Is this study population representative of the real-world population of people who have DLBCL? Can you share some details on the demographics?
Puliafito: Our patient demographics appear to be representative of the general DLBCL patient population. The majority of our patients (72%) were white or Caucasian with a male predominance (61%), similar to CIBMTR studies on alloHCT in DLBCL. The median age at the time of diagnosis was 49 years old, which is younger than many DLBCL patients but consistent with the fact that younger patients were more likely to go on to alloHCT.
The application of alloHCT has been historically limited to healthier, younger patients given the high rates of non-relapse mortality associated with this procedure. Do the current study results give you confidence to use this procedure in broader range of patients? In which candidates/situations should this treatment process be considered?

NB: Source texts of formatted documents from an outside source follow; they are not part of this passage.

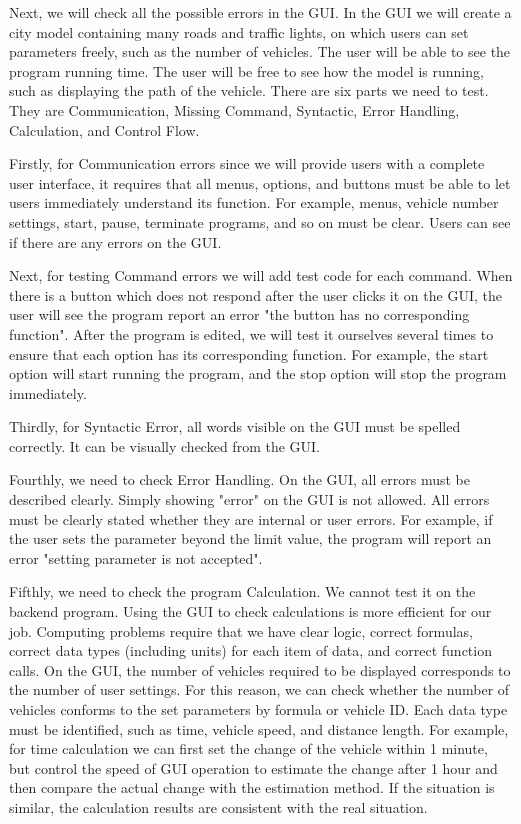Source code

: \documentclass[onecolumn, draftclsnofoot,10pt, compsoc]{IEEEtran}
\begin{document}
Next, we will check all the possible errors in the GUI.
In the GUI we will create a city model containing many roads and traffic lights, on which users can set parameters freely, such as the number of vehicles.
The user will be able to see the program running time.
The user will be free to see how the model is running, such as displaying the path of the vehicle.
There are six parts we need to test.
They are Communication, Missing Command, Syntactic, Error Handling, Calculation, and Control Flow.

Firstly, for Communication errors since we will provide users with a complete user interface, it requires that all menus, options, and buttons must be able to let users immediately understand its function.
For example, menus, vehicle number settings, start, pause, terminate programs, and so on must be clear.
Users can see if there are any errors on the GUI. 

Next, for testing Command errors we will add test code for each command.
When there is a button which does not respond after the user clicks it on the GUI, the user will see the program report an error "the button has no corresponding function".
After the program is edited, we will test it ourselves several times to ensure that each option has its corresponding function.
For example, the start option will start running the program, and the stop option will stop the program immediately. 

Thirdly, for Syntactic Error, all words visible on the GUI must be spelled correctly.
It can be visually checked from the GUI. 

Fourthly, we need to check Error Handling.
On the GUI, all errors must be described clearly.
Simply showing "error" on the GUI is not allowed.
All errors must be clearly stated whether they are internal or user errors.
For example, if the user sets the parameter beyond the limit value, the program will report an error "setting parameter is not accepted". 

Fifthly, we need to check the program Calculation.
We cannot test it on the backend program.
Using the GUI to check calculations is more efficient for our job.
Computing problems require that we have clear logic, correct formulas, correct data types (including units) for each item of data, and correct function calls.
On the GUI, the number of vehicles required to be displayed corresponds to the number of user settings.
For this reason, we can check whether the number of vehicles conforms to the set parameters by formula or vehicle ID.
Each data type must be identified, such as time, vehicle speed, and distance length.
For example, for time calculation we can first set the change of the vehicle within 1 minute, but control the speed of GUI operation to estimate the change after 1 hour and then compare the actual change with the estimation method.
If the situation is similar, the calculation results are consistent with the real situation. 
\end{document}
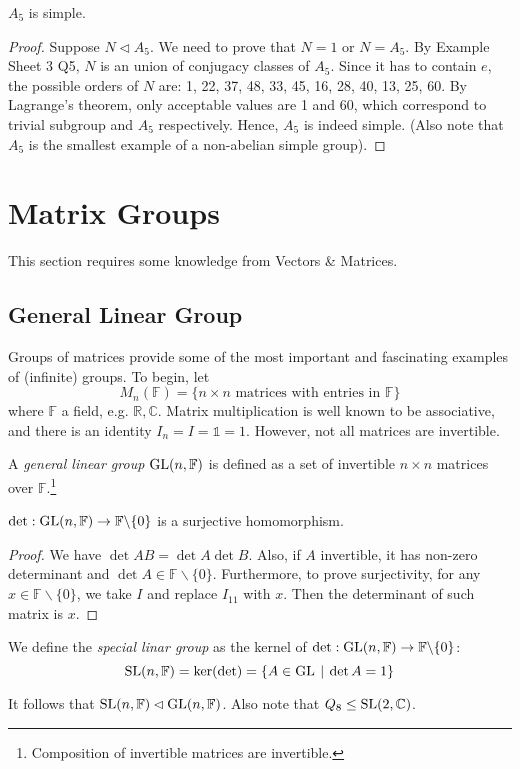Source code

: \documentclass[10pt, a4paper, twoside]{report}
\begin{document}
\begin{theorem}
    \(A_5\) is simple.
\end{theorem}
\begin{proof}
    Suppose \(N\lhd A_5\). We need to prove that \(N=1\) or \(N=A_5\). By Example Sheet 3 Q5, \(N\) is an union of conjugacy classes of \(A_5\). Since it has to contain \(e\), the possible orders of \(N\) are: 1, 22, 37, 48, 33, 45, 16, 28, 40, 13, 25, 60. By Lagrange's theorem, only acceptable values are 1 and 60, which correspond to trivial subgroup and \(A_5\) respectively. Hence, \(A_5\) is indeed simple. (Also note that \(A_5\) is the smallest example of a non-abelian simple group).
\end{proof}
\section{Matrix Groups}
This section requires some knowledge from Vectors \& Matrices.
\subsection{General Linear Group}
Groups of matrices provide some of the most important and fascinating examples of (infinite) groups. To begin, let 
\[M_n(\mathbb{F})=\{n\times n\text{  matrices with entries in  }\mathbb{F}\}\]
where \(\mathbb{F}\) a field, e.g. \(\mathbb{R},\mathbb{C}\). Matrix multiplication is well known to be associative, and there is an identity \(I_n=I=\mathbb{1}=1\). However, not all matrices are invertible.
\begin{definition}
    A \emph{general linear group} \(\operatorname{GL}(n,\mathbb{F})\) is defined as a set of invertible \(n\times n\) matrices over \(\mathbb{F}\).\footnote{Composition of invertible matrices are invertible.}
\end{definition}
\begin{proposition}
    \(\det:\operatorname{GL}(n,\mathbb{F})\to\mathbb{F}\backslash\{0\}\) is a surjective homomorphism.
\end{proposition}
\begin{proof}
    We have \(\det AB=\det A\det B\). Also, if \(A\) invertible, it has non-zero determinant and \(\det A\in\mathbb{F}\backslash\{0\}\). Furthermore, to prove surjectivity, for any \(x\in\mathbb{F}\backslash\{0\}\), we take \(I\) and replace \(I_{11}\) with \(x\). Then the determinant of such matrix is \(x\).
\end{proof}
\begin{definition}
    We define the \emph{special linar group} as the kernel of \(\det:\operatorname{GL}(n,\mathbb{F})\to\mathbb{F}\backslash\{0\}\):
    \[\operatorname{SL}(n,\mathbb{F})=\ker(\det)=\{A\in\operatorname{GL}\:|\:\det A=1\}\]
\end{definition}
It follows that \(\operatorname{SL}(n,\mathbb{F})\lhd\operatorname{GL}(n,\mathbb{F})\). Also note that \(Q_8\leq\operatorname{SL}(2,\mathbb{C})\).
\end{document}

Puliafito: One of the most important findings is that the patients who underwent alloHCT at our institution over the past 10 years had a broad range of characteristics. The median age of the patients undergoing alloHCT was 53 years old, ranging from 30 to 67 years old. The median Karnofsky performance status of 70. Only 60% of the patients had had a prior autologous HCT (autoHCT) and almost a quarter of the patients had chemoresistant disease. This range of patient factors and disease status is clearly an important context for our overall outcomes. This broad range of patient characteristics reflects how the application of alloHCT has narrowed over the past 10 years. Overall, we foresee the paradigm shifting for alloHCT only to be considered in relapsed disease after CAR-T therapy.
What are some limitations of the study?
Puliafito: The biggest limitation of our study is that it is retrospective in design. Moreover, given the relatively small number of patients in the study, we are unable to determine the patient or disease factors that may have improved response or survival in alloHCT. Importantly, new therapies including CAR-T have evolved over the past decade and become standard of care. The future patient population of allogeneic transplant candidates in DLBCL will have received CAR-T and/or other therapies, and it remains to be seen how such prior immunotherapies will have an effect on allogeneic stem cells.
Dibash Kumar, Das, PhD is a contributing writer.